Angelika Klüssendorf: "April"
Verlag Kiepenheuer & Witsch, Köln 2014
219 Seiten, 18,99 Euro
Vermintes Gelände der Gefühle
Die Protagonistin aus Angelika Klüssendorfs neuem Romans hat etwas von einer zähen, kampfbereiten Katze, die sich durchs Leben beißt und immer stärker wird. Die eigentliche Heldin neben ihr ist jedoch die Sprache.
Sie nennt sich "April", nach ihrem Lieblingssong von Deep Purple, und der Name passt zu ihr: Denn ihre Stimmungen sind so wechselhaft wie das Wetter im April. Das namenlose Mädchen aus Angelika Klüssendorfs letztem Roman ist nun eine junge Frau.
Sechs Jahre umfasst der neue Roman, von ihrem 18. bis zum 24. Lebensjahr, vom ersten eigenen Untermietzimmer in Leipzig, über die Geburt eines Sohnes, den sie Julius nennt, bis zur Ausreise nach West-Berlin und einer Reise nach Sizilien, wo sie zum ersten Mal dem Glück wenigstens für Augenblicke zu trauen beginnt.

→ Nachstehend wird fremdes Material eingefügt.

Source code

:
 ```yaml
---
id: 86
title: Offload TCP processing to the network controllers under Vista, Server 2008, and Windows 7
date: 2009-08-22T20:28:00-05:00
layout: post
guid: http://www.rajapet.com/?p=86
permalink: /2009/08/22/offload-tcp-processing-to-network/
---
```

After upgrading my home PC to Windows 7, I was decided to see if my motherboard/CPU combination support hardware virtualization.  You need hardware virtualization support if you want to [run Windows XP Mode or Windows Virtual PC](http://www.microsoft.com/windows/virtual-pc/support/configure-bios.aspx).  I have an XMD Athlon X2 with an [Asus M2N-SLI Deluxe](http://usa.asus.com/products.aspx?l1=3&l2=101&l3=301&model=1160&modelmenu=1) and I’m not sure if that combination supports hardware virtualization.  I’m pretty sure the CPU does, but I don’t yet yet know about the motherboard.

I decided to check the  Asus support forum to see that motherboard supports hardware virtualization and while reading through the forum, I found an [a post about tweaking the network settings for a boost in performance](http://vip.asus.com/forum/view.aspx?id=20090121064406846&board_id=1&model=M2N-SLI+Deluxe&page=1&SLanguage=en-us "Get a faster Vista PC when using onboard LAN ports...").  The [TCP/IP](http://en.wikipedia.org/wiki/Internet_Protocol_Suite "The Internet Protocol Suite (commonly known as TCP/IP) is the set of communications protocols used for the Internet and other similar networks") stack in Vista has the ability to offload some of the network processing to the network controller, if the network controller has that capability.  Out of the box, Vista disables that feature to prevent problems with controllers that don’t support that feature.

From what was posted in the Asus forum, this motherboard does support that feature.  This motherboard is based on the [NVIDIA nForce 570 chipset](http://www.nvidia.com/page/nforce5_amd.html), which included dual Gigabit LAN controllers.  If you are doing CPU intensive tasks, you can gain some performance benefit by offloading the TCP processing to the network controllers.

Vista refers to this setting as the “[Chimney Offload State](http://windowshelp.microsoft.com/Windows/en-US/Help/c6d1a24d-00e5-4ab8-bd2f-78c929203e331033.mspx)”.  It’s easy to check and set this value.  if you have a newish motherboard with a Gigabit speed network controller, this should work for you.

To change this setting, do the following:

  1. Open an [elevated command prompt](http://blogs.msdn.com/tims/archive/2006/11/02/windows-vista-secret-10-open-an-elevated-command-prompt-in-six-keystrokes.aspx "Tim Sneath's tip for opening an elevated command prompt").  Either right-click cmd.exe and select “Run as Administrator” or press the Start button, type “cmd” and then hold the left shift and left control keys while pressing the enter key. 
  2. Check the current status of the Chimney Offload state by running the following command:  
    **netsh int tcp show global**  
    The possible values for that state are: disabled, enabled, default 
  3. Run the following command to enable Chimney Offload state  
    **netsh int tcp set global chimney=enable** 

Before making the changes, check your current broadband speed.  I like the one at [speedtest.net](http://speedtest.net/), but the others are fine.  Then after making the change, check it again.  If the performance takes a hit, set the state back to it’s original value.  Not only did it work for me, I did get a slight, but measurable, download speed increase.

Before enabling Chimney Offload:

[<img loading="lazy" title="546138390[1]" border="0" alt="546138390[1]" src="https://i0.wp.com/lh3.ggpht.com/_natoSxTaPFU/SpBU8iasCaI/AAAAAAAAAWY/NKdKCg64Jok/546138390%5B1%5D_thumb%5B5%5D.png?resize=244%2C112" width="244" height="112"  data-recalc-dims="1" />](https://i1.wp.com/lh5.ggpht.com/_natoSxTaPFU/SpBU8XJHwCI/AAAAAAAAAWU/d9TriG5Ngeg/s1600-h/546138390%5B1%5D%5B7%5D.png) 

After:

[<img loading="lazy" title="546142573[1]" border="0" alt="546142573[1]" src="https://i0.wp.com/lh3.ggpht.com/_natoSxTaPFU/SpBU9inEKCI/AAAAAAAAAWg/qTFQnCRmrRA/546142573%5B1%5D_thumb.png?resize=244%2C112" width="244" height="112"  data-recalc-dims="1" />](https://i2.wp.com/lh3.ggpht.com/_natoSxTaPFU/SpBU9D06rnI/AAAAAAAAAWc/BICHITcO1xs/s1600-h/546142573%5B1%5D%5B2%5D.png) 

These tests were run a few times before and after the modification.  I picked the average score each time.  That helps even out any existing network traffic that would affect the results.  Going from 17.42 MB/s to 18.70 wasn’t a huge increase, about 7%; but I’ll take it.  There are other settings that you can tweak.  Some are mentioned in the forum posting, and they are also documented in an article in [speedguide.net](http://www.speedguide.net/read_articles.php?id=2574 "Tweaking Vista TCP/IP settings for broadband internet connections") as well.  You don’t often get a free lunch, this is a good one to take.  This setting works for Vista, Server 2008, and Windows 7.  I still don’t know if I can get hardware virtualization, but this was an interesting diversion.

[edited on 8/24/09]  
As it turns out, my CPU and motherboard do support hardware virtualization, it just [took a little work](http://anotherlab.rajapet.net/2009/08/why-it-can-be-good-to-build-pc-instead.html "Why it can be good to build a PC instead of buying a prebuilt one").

Wie schon in ihrem 2011 für den Deutschen Buchpreis nominierten Roman "Das Mädchen" ist auch in "April" die Sprache neben der Hauptfigur die eigentliche Heldin. Die 1958 in Ahrensburg geborene Autorin, die 1985 von Leipzig nach West-Berlin übersiedelte, beherrscht die Kunst der Auslassung. Sie reduziert die Sprache aufs Allernötigste.
Was sie erzählt, wirkt umso plastischer. Wir sehen April durchs Leben taumeln. Momente des Glücks sind ihr suspekt. Bevor andere ihr wehtun, brodelt sie voller Wut und Zorn, explodiert wie ein Vulkan, um danach in Scham zu versinken.
Eine eigentümliche Intensität
Der Roman ist im Präsens und in der dritten Person erzählt. Er ist ganz nah an der Gegenwart seiner Heldin und hält doch Distanz zu ihr. So entsteht eine eigentümliche Intensität. Der Leser balanciert mit April durch eine Gefühlslandschaft, die vermintem Gelände gleicht. Er fühlt sich solidarisch mit ihr, ohne moralisch erpresst zu werden.
Nach einem misslungenen Selbstmordversuch in der Küche ihrer Vermieterin findet sie einen beinahe pragmatischen Grund zum Weiterleben: "Wenn sterben genauso anstrengend wie leben ist, kann sie durchaus noch eine Weile leben."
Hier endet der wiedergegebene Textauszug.